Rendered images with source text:
.....
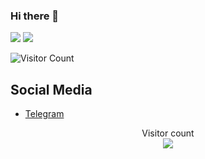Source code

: ### Hi there 👋

<!--
**YadgarovIslombek/YadgarovIslombek** is a ✨ _special_ ✨ repository because its `README.md` (this file) appears on your GitHub profile.

Here are some ideas to get you started:

- 🔭 I’m currently working on ...
- 🌱 I’m currently learning ...
- 👯 I’m looking to collaborate on ...
- 🤔 I’m looking for help with ...
- 💬 Ask me about ...
- 📫 How to reach me: ...
- 😄 Pronouns: ...
- ⚡ Fun fact: ...
-->
![](https://github-readme-stats.vercel.app/api?username=YadgarovIslombek&count_private=true&show_icons=true&theme=react)
![](https://github-readme-stats.vercel.app/api/top-langs/?username=YadgarovIslombek&show_icons=true&theme=react)


![Visitor Count](https://profile-counter.glitch.me/{YadgarovIslombek}/count.svg)

## Social Media

- [Telegram](https://t.me/ID2214)


<p align="center"> 
  Visitor count<br>
  <img src="https://profile-counter.glitch.me/victorkabata/count.svg" />
</p>

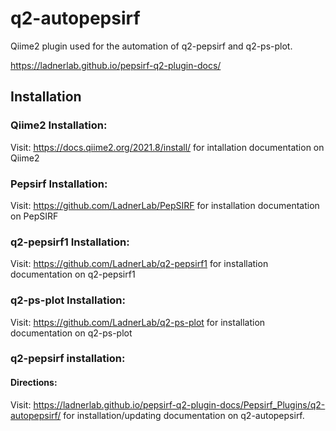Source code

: # q2-autopepsirf

Qiime2 plugin used for the automation of q2-pepsirf and q2-ps-plot.

https://ladnerlab.github.io/pepsirf-q2-plugin-docs/

## Installation

### Qiime2 Installation:

Visit: https://docs.qiime2.org/2021.8/install/ for intallation documentation on Qiime2

### Pepsirf Installation:

Visit: https://github.com/LadnerLab/PepSIRF for installation documentation on PepSIRF

### q2-pepsirf1 Installation:

Visit: https://github.com/LadnerLab/q2-pepsirf1 for installation documentation on q2-pepsirf1

### q2-ps-plot Installation:

Visit: https://github.com/LadnerLab/q2-ps-plot for installation documentation on q2-ps-plot

### q2-pepsirf installation:

#### Directions:

Visit: https://ladnerlab.github.io/pepsirf-q2-plugin-docs/Pepsirf_Plugins/q2-autopepsirf/ for installation/updating documentation on q2-autopepsirf.

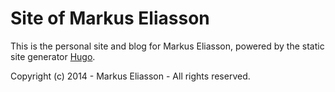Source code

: # Site of Markus Eliasson

This is the personal site and blog for Markus Eliasson, powered by the static site generator [Hugo](http://hugo.spf13.com).

Copyright (c) 2014 - Markus Eliasson - All rights reserved.

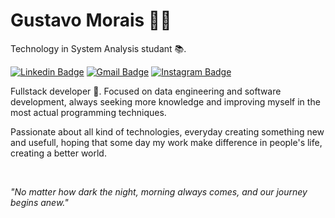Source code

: # Gustavo Morais 🤙🏻

Technology in System Analysis studant 📚.

[![Linkedin Badge](https://img.shields.io/badge/-Gustavo%20Morais-6633cc?style=flat-square&logo=Linkedin&logoColor=white&link=https://www.linkedin.com/in/gusmorais/)](https://www.linkedin.com/in/gusmorais/) 
[![Gmail Badge](https://img.shields.io/badge/-gusxmorais@gmail.com-6633cc?style=flat-square&logo=Gmail&logoColor=white&link=mailto:gusxmorais@gmail.com)](mailto:gusxmorais@gmail.com)
[![Instagram Badge](https://img.shields.io/badge/-gusxmorais-6633cc?style=flat-square&logo=Instagram&logoColor=white&link=https://www.instagram.com/gusxmorais)](https://www.instagram.com/gusxmorais)

Fullstack developer 🚀. Focused on data engineering and software development, always seeking more knowledge and improving myself in the most actual programming techniques.

Passionate about all kind of technologies, everyday creating something new and usefull, hoping that some day my work make difference in people's life, creating a better world.

<br />

*"No matter how dark the night, morning always comes, and our journey begins anew."*
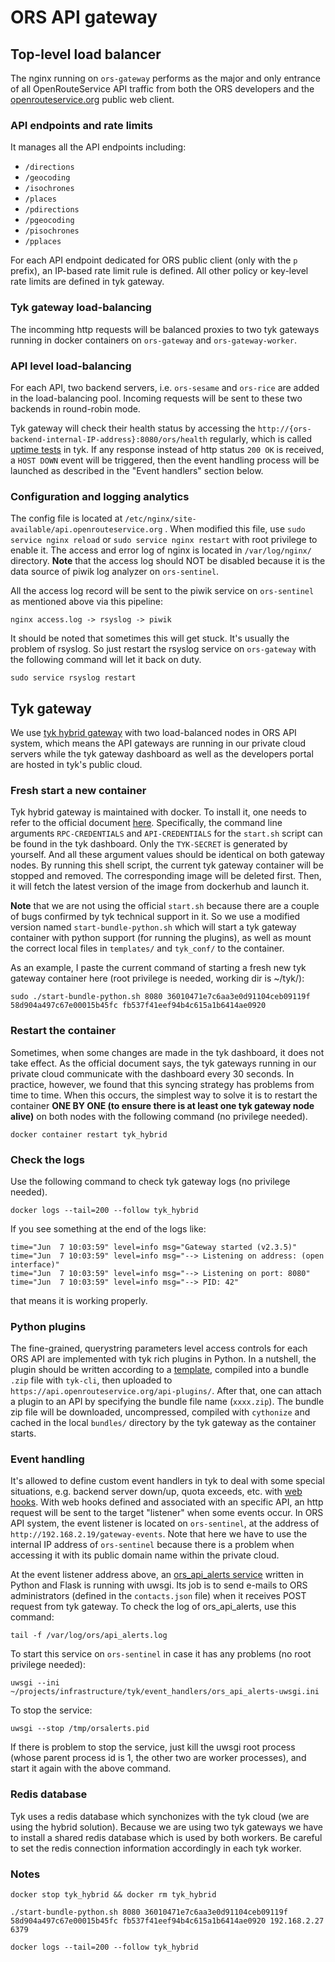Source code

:# ORS API gateway

## Top-level load balancer

The nginx running on `ors-gateway` performs as the major and only entrance of
all OpenRouteService API traffic from both the ORS developers and the
[openrouteservice.org](https://openrouteservice.org) public web client.

### API endpoints and rate limits

It manages all the API endpoints including:

-   `/directions`
-   `/geocoding`
-   `/isochrones`
-   `/places`
-   `/pdirections`
-   `/pgeocoding`
-   `/pisochrones`
-   `/pplaces`

For each API endpoint dedicated for ORS public client (only with the `p`
prefix), an IP-based rate limit rule is defined. All other policy or key-level
rate limits are defined in tyk gateway.

### Tyk gateway load-balancing

The incomming http requests will be balanced proxies to two tyk gateways
running in docker containers on `ors-gateway` and `ors-gateway-worker`.

### API level load-balancing

For each API, two backend servers, i.e. `ors-sesame` and `ors-rice` are added in 
the load-balancing pool. Incoming requests will be sent to these two backends
in round-robin mode.

Tyk gateway will check their health status by
accessing the `http://{ors-backend-internal-IP-address}:8080/ors/health`
regularly, which is called [uptime tests](https://tyk.io/tyk-documentation/ensure-high-availability/uptime-tests/) 
in tyk. If any response instead of http status `200 OK` is received, a `HOST DOWN` 
event will be triggered, then the event handling process will be launched
as described in the "Event handlers" section below.

### Configuration and logging analytics

The config file is located at
`/etc/nginx/site-available/api.openrouteservice.org` . When modified this file,
use `sudo service nginx reload` or `sudo service nginx restart` with root privilege to
enable it. The access and error log of nginx is located in `/var/log/nginx/`
directory. **Note** that the access log should NOT be disabled because it is
the data source of piwik log analyzer on `ors-sentinel`.

All the access log record will be sent to the piwik service on `ors-sentinel`
as mentioned above via this pipeline:

`nginx access.log -> rsyslog -> piwik`

It should be noted that sometimes this will get stuck. It's usually the problem
of rsyslog. So just restart the rsyslog service on `ors-gateway` with the following 
command will let it back on duty.

`sudo service rsyslog restart`

## Tyk gateway

We use [tyk hybrid
gateway](https://tyk.io/tyk-documentation/get-started/with-tyk-hybrid/) with
two load-balanced nodes in ORS API system, which means the API gateways are
running in our private cloud servers while the tyk gateway dashboard as well as
the developers portal are hosted in tyk's public cloud. 

### Fresh start a new container

Tyk hybrid gateway is maintained with docker. To install it, one needs to refer 
to the official document [here](https://tyk.io/tyk-documentation/get-started/with-tyk-hybrid/tutorials/install-hybrid-gateway/). 
Specifically, the command line arguments `RPC-CREDENTIALS` and
`API-CREDENTIALS` for the `start.sh` script can be found in the tyk dashboard.
Only the `TYK-SECRET` is generated by yourself. And all these argument values
should be identical on both gateway nodes. By running this shell script, the
current tyk gateway container will be stopped and removed. The corresponding 
image will be deleted first. Then, it will fetch the latest version of the
image from dockerhub and launch it.

**Note** that we are not using the official `start.sh` because there are
a couple of bugs confirmed by tyk technical support in it. So we use a modified
version named `start-bundle-python.sh` which will start a tyk gateway container
with python support (for running the plugins), as well as mount the correct
local files in `templates/` and `tyk_conf/` to the container. 

As an example, I paste the current command of starting a fresh new tyk gateway
container here (root privilege is needed, working dir is ~/tyk/):

    sudo ./start-bundle-python.sh 8080 36010471e7c6aa3e0d91104ceb09119f 58d904a497c67e00015b45fc fb537f41eef94b4c615a1b6414ae0920

### Restart the container

Sometimes, when some changes are made in the tyk dashboard, it does not take
effect. As the official document says, the tyk gateways running in our private cloud
communicate with the dashboard every 30 seconds. In practice, however, we found
that this syncing strategy has problems from time to time. When this occurs,
the simplest way to solve it is to restart the container **ONE BY ONE (to
ensure there is at least one tyk gateway node alive)** on both nodes with the 
following command (no privilege needed).

    docker container restart tyk_hybrid

### Check the logs

Use the following command to check tyk gateway logs (no privilege needed).

    docker logs --tail=200 --follow tyk_hybrid

If you see something at the end of the logs like:

    time="Jun  7 10:03:59" level=info msg="Gateway started (v2.3.5)"
    time="Jun  7 10:03:59" level=info msg="--> Listening on address: (open interface)"
    time="Jun  7 10:03:59" level=info msg="--> Listening on port: 8080"
    time="Jun  7 10:03:59" level=info msg="--> PID: 42"

that means it is working properly.

### Python plugins

The fine-grained, querystring parameters level access controls for each ORS API
are implemented with tyk rich plugins in Python. In a nutshell, the plugin
should be written according to
a [template](https://github.com/TykTechnologies/tyk-plugin-demo-python),
compiled into a bundle `.zip` file with `tyk-cli`, then uploaded to
`https://api.openrouteservice.org/api-plugins/`. After that, one can attach
a plugin to an API by specifying the bundle file name (`xxxx.zip`). The bundle
zip file will be downloaded, uncompressed, compiled with `cythonize` and cached
in the local `bundles/` directory by the tyk gateway as the container starts. 

### Event handling

It's allowed to define custom event handlers in tyk to deal with some special
situations, e.g. backend server down/up, quota exceeds, etc. with [web
hooks](https://tyk.io/tyk-documentation/report-monitor-trigger-events/webhooks/). 
With web hooks defined and associated with an specific API, an http request
will be sent to the target "listener" when some events occur. In ORS API
system, the event listener is located on `ors-sentinel`, at the address of
`http://192.168.2.19/gateway-events`. Note that here we have to use the
internal IP address of `ors-sentinel` because there is a problem when accessing
it with its public domain name within the private cloud. 

At the event listener address above,
an [ors_api_alerts service](https://gitlab.gistools.geog.uni-heidelberg.de/giscience/openrouteservice/infrastructure/tree/master/tyk/event_handlers) written in Python and Flask is
running with uwsgi. Its job is to send e-mails to ORS administrators (defined
in the `contacts.json` file) when it receives POST request from tyk gateway. To
check the log of ors_api_alerts, use this command:

    tail -f /var/log/ors/api_alerts.log

To start this service on `ors-sentinel` in case it has any problems (no
root privilege needed):

    uwsgi --ini ~/projects/infrastructure/tyk/event_handlers/ors_api_alerts-uwsgi.ini

To stop the service:

    uwsgi --stop /tmp/orsalerts.pid

If there is problem to stop the service, just kill the uwsgi root process
(whose parent process id is 1, the other two are worker processes), and start 
it again with the above command.

### Redis database

Tyk uses a redis database which synchonizes with the tyk cloud (we are using the hybrid solution). Because we are using two tyk gateways we have to install a shared redis database which is used by both
workers. Be careful to set the redis connection information accordingly in each tyk worker.

### Notes

`docker stop tyk_hybrid && docker rm tyk_hybrid`


`./start-bundle-python.sh 8080 36010471e7c6aa3e0d91104ceb09119f 58d904a497c67e00015b45fc fb537f41eef94b4c615a1b6414ae0920 192.168.2.27 6379`


`docker logs --tail=200 --follow tyk_hybrid`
.....
§ Work item: All lines in the entries above that hold the word "nodes" need to be copied.

§ Answer:
two load-balanced nodes in ORS API system, which means the API gateways are
should be identical on both gateway nodes. By running this shell script, the
ensure there is at least one tyk gateway node alive)** on both nodes with the 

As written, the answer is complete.